**Records supplied**:
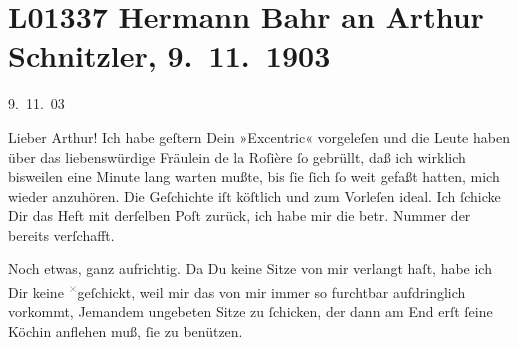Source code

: 

\section[Hermann Bahr an Arthur Schnitzler, 9. 11. 1903]{L01337 Hermann Bahr an Arthur Schnitzler, 9. 11. 1903}
\nopagebreak{}
\rehead{ }\normalsize\beginnumbering{}
\toendnotes[C]{\smallbreak\pagebreak[2]}
\toendnotes[C]{\smallbreak}
\pstart
           \raggedleft{}{\pb}9. 11. 03\pend
           
\pstart\center{}Lieber Arthur!\pend\vspace{0.5em}
\pstart
           Ich habe geſtern Dein »Excentric« vorgeleſen und
               die Leute haben über das liebenswürdige Fräulein de la Roſière ſo gebrüllt, daß ich
               wirklich bisweilen eine Minute lang warten mußte, bis ſie ſich ſo weit gefaßt hatten,
               mich wieder anzuhören. Die Geſchichte iſt köſtlich und zum Vorleſen ideal. Ich
               ſchicke Dir das Heft mit derſelben Poſt zurück, ich habe mir die betr. Nummer der
                  \label{K_L01337-1v}\label{K_L01337-1} bereits
               verſchafft.\pend
           
\pstart
           Noch etwas, ganz aufrichtig. Da Du keine Sitze von mir verlangt haſt, habe ich Dir
               keine \substVorne{}\textsuperscript{\textcolor{gray}{×}}\substDazwischen{}g\substHinten{}eſchickt, weil mir das von mir immer so furchtbar aufdringlich vorkommt,
               Jemandem ungebeten Sitze zu ſchicken, der dann am End erſt ſeine Köchin anflehen muß,
               ſie zu benützen.\pend
           
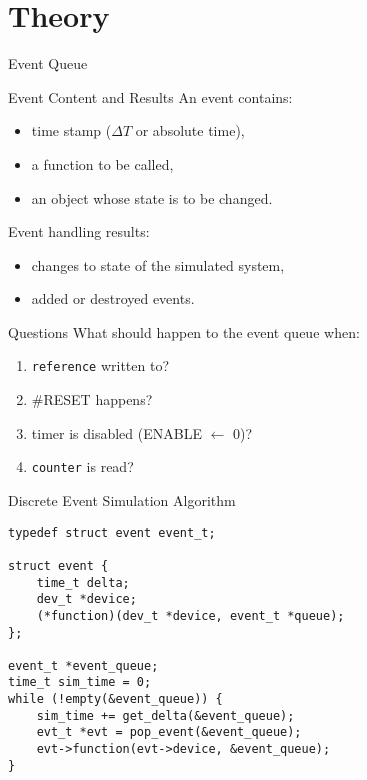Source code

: \section{Theory}

\begin{frame}{Event Queue}
  \centering
\end{frame}

\begin{frame}{Event Content and Results}
An event contains:
\begin{itemize}
\item time stamp ($\Delta T$ or absolute time),
\item a function to be called,
\item an object whose state is to be changed.
\end{itemize}

Event handling results:
\begin{itemize}
\item changes to state of the simulated system,
\item added or destroyed events.
\end{itemize}
\end{frame}

\begin{frame}{Questions}
What should happen to the event queue when:
\begin{enumerate}
  \item \texttt{reference} written to?\pause
  \item \#RESET happens?\pause
  \item timer is disabled (ENABLE $\leftarrow$ 0)?\pause
  \item \texttt{counter} is read?
\end{enumerate}
\end{frame}

\begin{frame}[fragile]{Discrete Event Simulation Algorithm}
\begin{lstlisting}
typedef struct event event_t;

struct event {
    time_t delta;
    dev_t *device;
    (*function)(dev_t *device, event_t *queue);
};

event_t *event_queue;
time_t sim_time = 0;
while (!empty(&event_queue)) {
    sim_time += get_delta(&event_queue);
    evt_t *evt = pop_event(&event_queue);
    evt->function(evt->device, &event_queue);
}
\end{lstlisting}
\end{frame}

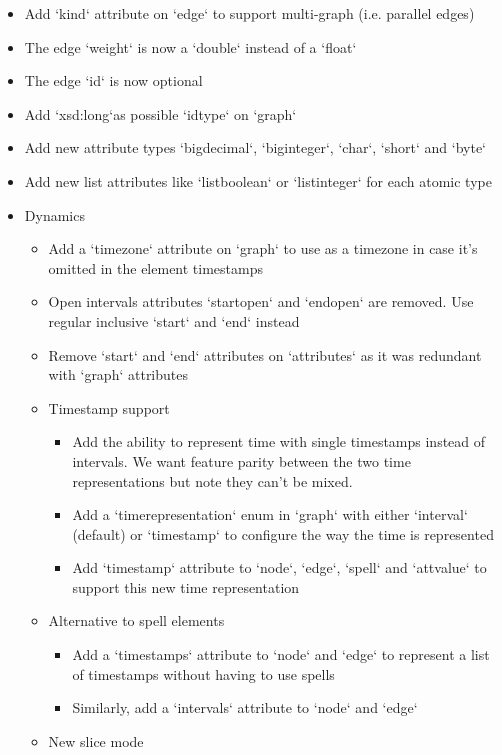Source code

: \documentclass[a4paper,10pt]{article}
\begin{document}
\begin{itemize}
\item Add `kind` attribute on `edge` to support multi-graph (i.e. parallel edges)
\item The edge `weight` is now a `double` instead of a `float`
\item The edge `id` is now optional
\item Add `xsd:long`as possible `idtype` on `\<graph\>`
\item Add new attribute types `bigdecimal`, `biginteger`, `char`, `short` and `byte`
\item Add new list attributes like `listboolean` or `listinteger` for each atomic type
\item Dynamics
\begin{itemize}
\item Add a `timezone` attribute on `\<graph\>` to use as a timezone in case it's omitted in the element timestamps
\item Open intervals attributes `startopen` and `endopen` are removed. Use regular inclusive `start` and `end` instead
\item Remove `start` and `end` attributes on `\<attributes\>` as it was redundant with `\<graph\>` attributes
\item Timestamp support
\begin{itemize}
\item Add the ability to represent time with single timestamps instead of intervals. We want feature parity between the two time representations but note they can't be mixed.
\item Add a `timerepresentation` enum in `\<graph\>` with either `interval` (default) or `timestamp` to configure the way the time is represented
\item Add `timestamp` attribute to `\<node\>`, `\<edge\>`, `\<spell\>` and `\<attvalue\>` to support this new time representation
\end{itemize}
\item Alternative to spell elements
\begin{itemize}
\item Add a `timestamps` attribute to `\<node\>` and `\<edge\>` to represent a list of timestamps without having to use spells
\item Similarly, add a `intervals` attribute to `\<node\>` and `\<edge\>`
\end{itemize}
\item New slice mode
\begin{itemize}

\end{itemize}
\end{itemize}
\end{itemize}
\end{document}
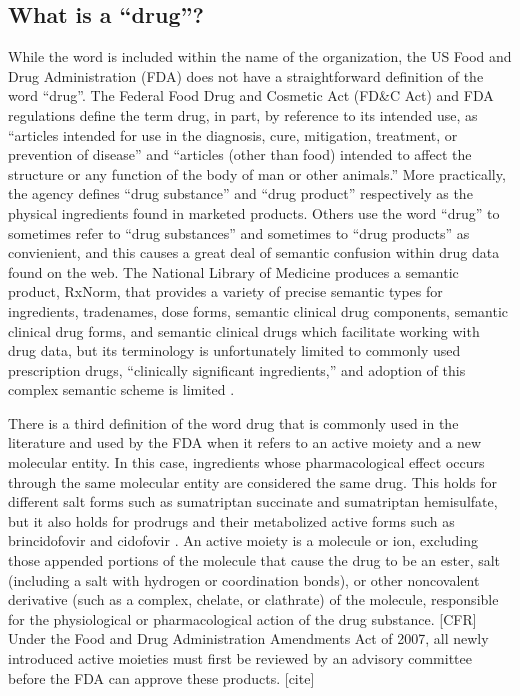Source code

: \documentclass{bioinfo}
\begin{document}
\subsection{What is a ``drug''?}
While the word is included within the name of the organization, the US Food and Drug Administration (FDA) does not have a straightforward definition of the word ``drug''. The Federal Food Drug and Cosmetic Act (FD\&C Act) and FDA regulations define the term drug, in part, by reference to its intended use, as ``articles intended for use in the diagnosis, cure, mitigation, treatment, or prevention of disease” and “articles (other than food) intended to affect the structure or any function of the body of man or other animals.'' \citep{FDADrug}
More practically, the agency defines ``drug substance'' and ``drug product'' respectively as the physical ingredients found in marketed products. Others use the word ``drug'' to sometimes refer to ``drug substances'' and sometimes to ``drug products'' as convienient, and this causes a great deal of semantic confusion within drug data found on the web. The National Library of Medicine produces a semantic product, RxNorm, that provides a variety of precise semantic types for ingredients, tradenames, dose forms, semantic clinical drug components, semantic clinical drug forms, and semantic clinical drugs which facilitate working with drug data, but its terminology is unfortunately limited to commonly used prescription drugs, ``clinically significant ingredients,'' and adoption of this complex semantic scheme is limited \citep{RxNorm2020}.

There is a third definition of the word drug that is commonly used in the literature and used by the FDA when it refers to an active moiety and a new molecular entity. In this case, ingredients whose pharmacological effect occurs through the same molecular entity are considered the same drug. This holds for different salt forms such as sumatriptan succinate and sumatriptan hemisulfate, but it also holds for prodrugs and their metabolized active forms such as brincidofovir and cidofovir \citep{NME2020}. An active moiety is a molecule or ion, excluding those appended portions of the molecule that cause the drug to be an ester, salt (including a salt with hydrogen or coordination bonds), or other noncovalent derivative (such as a complex, chelate, or clathrate) of the molecule, responsible for the physiological or pharmacological action of the drug substance. [CFR] Under the Food and Drug Administration Amendments Act of 2007, all newly introduced active moieties must first be reviewed by an advisory committee before the FDA can approve these products. [cite]
\end{document}
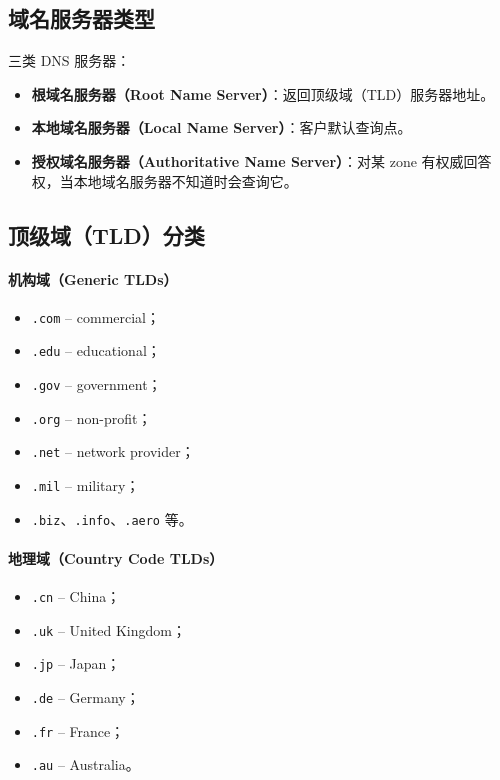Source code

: \documentclass[UTF8,a4paper,11pt]{ctexart}
\begin{document}
\subsection{域名服务器类型}

三类 DNS 服务器：
\begin{itemize}
  \item \textbf{根域名服务器（Root Name Server）}：返回顶级域（TLD）服务器地址。
  \item \textbf{本地域名服务器（Local Name Server）}：客户默认查询点。
  \item \textbf{授权域名服务器（Authoritative Name Server）}：对某 zone 有权威回答权，当本地域名服务器不知道时会查询它。
\end{itemize}

\subsection{顶级域（TLD）分类}

\paragraph{机构域（Generic TLDs）}
\begin{itemize}
  \item \texttt{.com} -- commercial；
  \item \texttt{.edu} -- educational；
  \item \texttt{.gov} -- government；
  \item \texttt{.org} -- non-profit；
  \item \texttt{.net} -- network provider；
  \item \texttt{.mil} -- military；
  \item \texttt{.biz}、\texttt{.info}、\texttt{.aero} 等。
\end{itemize}

\paragraph{地理域（Country Code TLDs）}
\begin{itemize}
  \item \texttt{.cn} -- China；
  \item \texttt{.uk} -- United Kingdom；
  \item \texttt{.jp} -- Japan；
  \item \texttt{.de} -- Germany；
  \item \texttt{.fr} -- France；
  \item \texttt{.au} -- Australia。
\end{itemize}
\end{document}
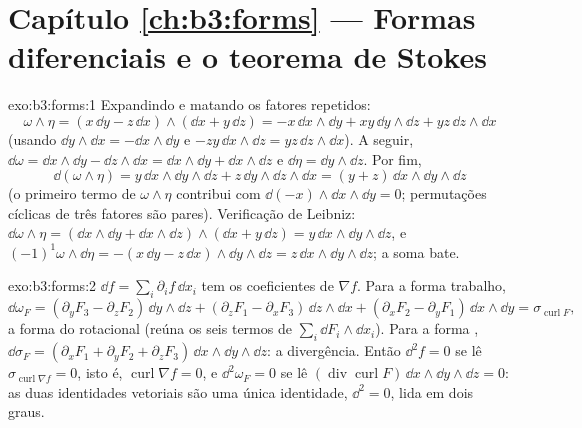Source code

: \section*{Capítulo \ref{ch:b3:forms} --- Formas diferenciais e
o teorema de Stokes}

\begin{solution}{exo:b3:forms:1}
Expandindo e matando os fatores repetidos:
\[
\omega\wedge\eta = (x\,\dd y - z\,\dd x)\wedge(\dd x +
y\,\dd z)
= -x\,\dd x\wedge\dd y + xy\,\dd y\wedge\dd z +
yz\,\dd z\wedge\dd x
\]
(usando $\dd y\wedge\dd x = -\dd x\wedge\dd y$ e $-zy\,\dd
x\wedge\dd z = yz\,\dd z\wedge\dd x$). A seguir, $\dd\omega =
\dd x\wedge\dd y - \dd z\wedge\dd x = \dd x\wedge\dd y +
\dd x\wedge\dd z$ e $\dd\eta = \dd y\wedge\dd z$. Por fim,
\[
\dd(\omega\wedge\eta) = y\,\dd x\wedge\dd y\wedge\dd z +
z\,\dd y\wedge\dd z\wedge\dd x = (y + z)\,\dd x\wedge\dd
y\wedge\dd z
\]
(o primeiro termo de $\omega\wedge\eta$ contribui com $\dd(-x)
\wedge\dd x\wedge\dd y = 0$; permutações cíclicas de três
fatores são pares). Verificação de Leibniz: $\dd\omega\wedge\eta =
(\dd x\wedge\dd y + \dd x\wedge\dd z)\wedge(\dd x + y\,\dd
z) = y\,\dd x\wedge\dd y\wedge\dd z$, e
$(-1)^1\omega\wedge\dd\eta = -(x\,\dd y - z\,\dd
x)\wedge\dd y\wedge\dd z = z\,\dd x\wedge\dd y\wedge\dd z$;
a soma bate.
\end{solution}

\begin{solution}{exo:b3:forms:2}
$\dd f = \sum_i\partial_if\,\dd x_i$ tem os coeficientes de
$\nabla f$. Para a forma trabalho,
\[
\dd\omega_F = (\partial_yF_3 - \partial_zF_2)\,\dd y\wedge\dd
z + (\partial_zF_1 - \partial_xF_3)\,\dd z\wedge\dd x +
(\partial_xF_2 - \partial_yF_1)\,\dd x\wedge\dd y =
\sigma_{\operatorname{curl}F},
\]
a forma  do rotacional (reúna os seis termos de
$\sum_i\dd F_i\wedge\dd x_i$). Para a forma ,
$\dd\sigma_F = (\partial_xF_1 + \partial_yF_2 +
\partial_zF_3)\,\dd x\wedge\dd y\wedge\dd z$: a
divergência. Então $\dd^2f = 0$ se lê
$\sigma_{\operatorname{curl}\nabla f} = 0$, isto é,
$\operatorname{curl}\nabla f = 0$, e $\dd^2\omega_F = 0$
se lê $(\operatorname{div}\operatorname{curl}F)\,\dd
x\wedge\dd y\wedge\dd z = 0$: as duas identidades vetoriais são
uma única identidade, $\dd^2 = 0$, lida em dois graus.
\end{solution}

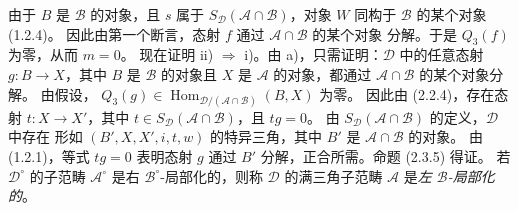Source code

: \clearpage
{}%
\begingroup
\small
\setlength{\parskip}{0pt}%
\setlength{\emergencystretch}{1.5em}%

\noindent 由于 $B$ 是 $\mathcal B$ 的对象，且 $s$ 属于
$S_{\mathcal D}(\mathcal A\cap\mathcal B)$，对象 $W$ 同构于
$\mathcal B$ 的某个对象 (1.2.4)。
因此由第一个断言，态射 $f$ 通过 $\mathcal A\cap\mathcal B$ 的某个对象
分解。于是 $Q_3(f)$ 为零，从而 $m=0$。
现在证明 ii) $\Rightarrow$ i)。由 a)，只需证明：$\mathcal D$ 中的任意态射
$g\colon B\longrightarrow X$，其中 $B$ 是 $\mathcal B$ 的对象且 $X$ 是
$\mathcal A$ 的对象，都通过 $\mathcal A\cap\mathcal B$ 的某个对象分解。
由假设，
$Q_3(g)\in\operatorname{Hom}_{\mathcal D/(\mathcal A\cap\mathcal B)}(B,X)$
为零。
因此由 (2.2.4)，存在态射 $t\colon X\longrightarrow X'$，其中
$t\in S_{\mathcal D}(\mathcal A\cap\mathcal B)$，且 $tg=0$。
由 $S_{\mathcal D}(\mathcal A\cap\mathcal B)$ 的定义，$\mathcal D$ 中存在
形如 $(B',X,X',i,t,w)$ 的特异三角，其中 $B'$ 是
$\mathcal A\cap\mathcal B$ 的对象。
由 (1.2.1)，等式 $tg=0$ 表明态射 $g$ 通过 $B'$ 分解，正合所需。命题
(2.3.5) 得证。
\medskip
若 $\mathcal D^\circ$ 的子范畴 $\mathcal A^\circ$ 是右
$\mathcal B^\circ$-局部化的，则称 $\mathcal D$ 的满三角子范畴
$\mathcal A$ 是\emph{左 $\mathcal B$-局部化的}。
\endgroup
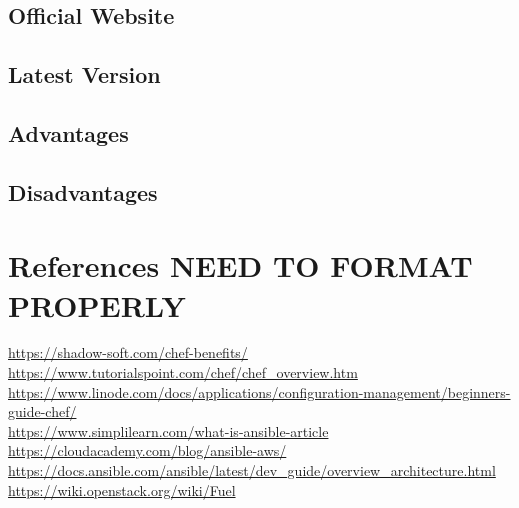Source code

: \documentclass[a4paper, 12pt]{article}
\begin{document}
\subsection{Official Website}
\subsection{Latest Version}
\subsection{Advantages}
\subsection{Disadvantages}

\newpage
\section{References NEED TO FORMAT PROPERLY}
\href{https://shadow-soft.com/chef-benefits/}{https://shadow-soft.com/chef-benefits/}\\
\href{https://www.tutorialspoint.com/chef/chef_overview.htm}{https://www.tutorialspoint.com/chef/chef\_overview.htm}\\
\href{https://www.linode.com/docs/applications/configuration-management/beginners-guide-chef/}{https://www.linode.com/docs/applications/configuration-management/beginners-guide-chef/}\\
\href{https://www.simplilearn.com/what-is-ansible-article}{https://www.simplilearn.com/what-is-ansible-article}\\
\href{https://cloudacademy.com/blog/ansible-aws/}{https://cloudacademy.com/blog/ansible-aws/}\\
\href{https://docs.ansible.com/ansible/latest/dev_guide/overview_architecture.html}{https://docs.ansible.com/ansible/latest/dev\_guide/overview\_architecture.html}\\
\href{https://wiki.openstack.org/wiki/Fuel}{https://wiki.openstack.org/wiki/Fuel}\\
\end{document}
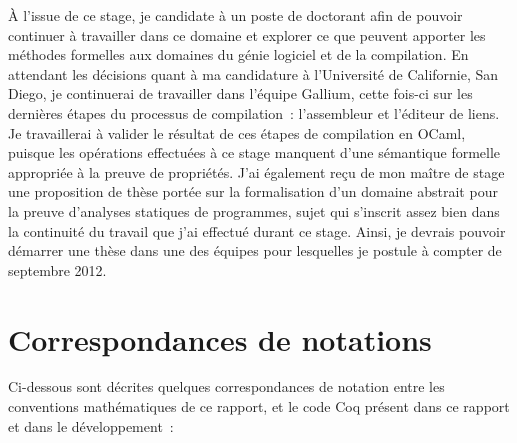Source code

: \documentclass{article}
\begin{document}
À l'issue de ce stage, je candidate à un poste de doctorant afin de pouvoir
continuer à travailler dans ce domaine et explorer ce que peuvent apporter les
méthodes formelles aux domaines du génie logiciel et de la compilation. En
attendant les décisions quant à ma candidature à l'Université de Californie,
San Diego, je continuerai de travailler dans l'équipe Gallium, cette fois-ci
sur les dernières étapes du processus de compilation~: l'assembleur et
l'éditeur de liens. Je travaillerai à valider le résultat de ces étapes de
compilation en OCaml, puisque les opérations effectuées à ce stage manquent
d'une sémantique formelle appropriée à la preuve de propriétés. J'ai également
reçu de mon maître de stage une proposition de thèse portée sur la
formalisation d'un domaine abstrait pour la preuve d'analyses statiques de
programmes, sujet qui s'inscrit assez bien dans la continuité du travail que
j'ai effectué durant ce stage. Ainsi, je devrais pouvoir démarrer une thèse
dans une des équipes pour lesquelles je postule à compter de septembre 2012.

\newpage

\appendix

\section{Correspondances de notations}

Ci-dessous sont décrites quelques correspondances de notation entre les
conventions mathématiques de ce rapport, et le code Coq présent dans ce rapport
et dans le développement~:
\end{document}
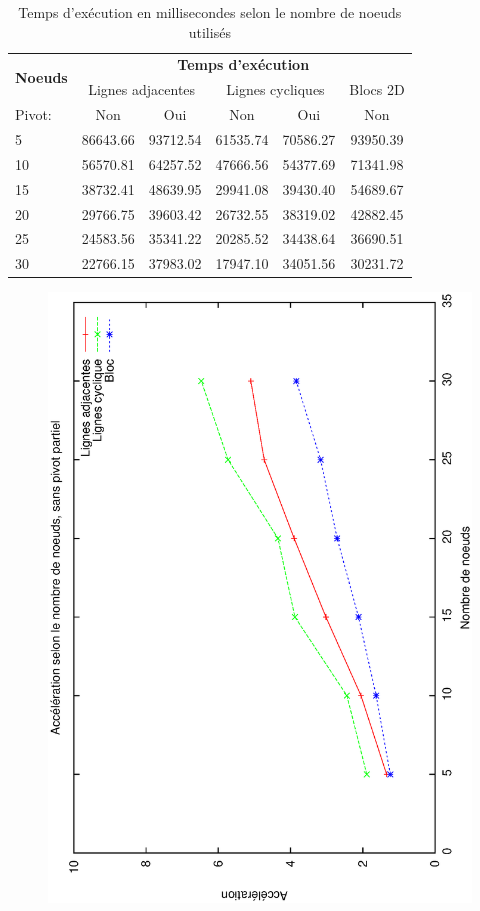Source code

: \documentclass[12pt,letterpaper]{article} %
\begin{document}
\begin{table}[h!]
 \centering
\begin{tabular}{|l|c|c|c|c|c|}
\hline
\multirow{2}{*}{\bf{Noeuds}}& \multicolumn{5}{|c|}{\bf{Temps d'exécution}} \\ \cline{2-6}
& \multicolumn{2}{|c|}{Lignes adjacentes} & \multicolumn{2}{|c|}{Lignes cycliques} & Blocs 2D \\ \hline
Pivot: & Non & Oui & Non & Oui & Non \\ \hline
5&86643.66&93712.54&61535.74&70586.27&93950.39 \\ \hline
10&56570.81&64257.52&47666.56&54377.69&71341.98 \\ \hline
15&38732.41&48639.95&29941.08&39430.40&54689.67 \\ \hline
20&29766.75&39603.42&26732.55&38319.02&42882.45 \\ \hline
25&24583.56&35341.22&20285.52&34438.64&36690.51 \\ \hline
30&22766.15&37983.02&17947.10&34051.56&30231.72 \\ \hline
\end{tabular}
\caption{Temps d'exécution en millisecondes selon le nombre de noeuds utilisés}
\end{table}
\begin{figure}[h!]
\begin{center}
\includegraphics[angle=-90, width=0.65\linewidth]{noeuds.eps}
\end{center}
\end{figure}
\end{document}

**Task**: Pull every line containing "curl" out of the entries.

**Reply**:
\sigma_{\operatorname{curl}F},
$\sigma_{\operatorname{curl}\nabla f} = 0$, isto é,
$\operatorname{curl}\nabla f = 0$, e $\dd^2\omega_F = 0$
se lê $(\operatorname{div}\operatorname{curl}F)\,\dd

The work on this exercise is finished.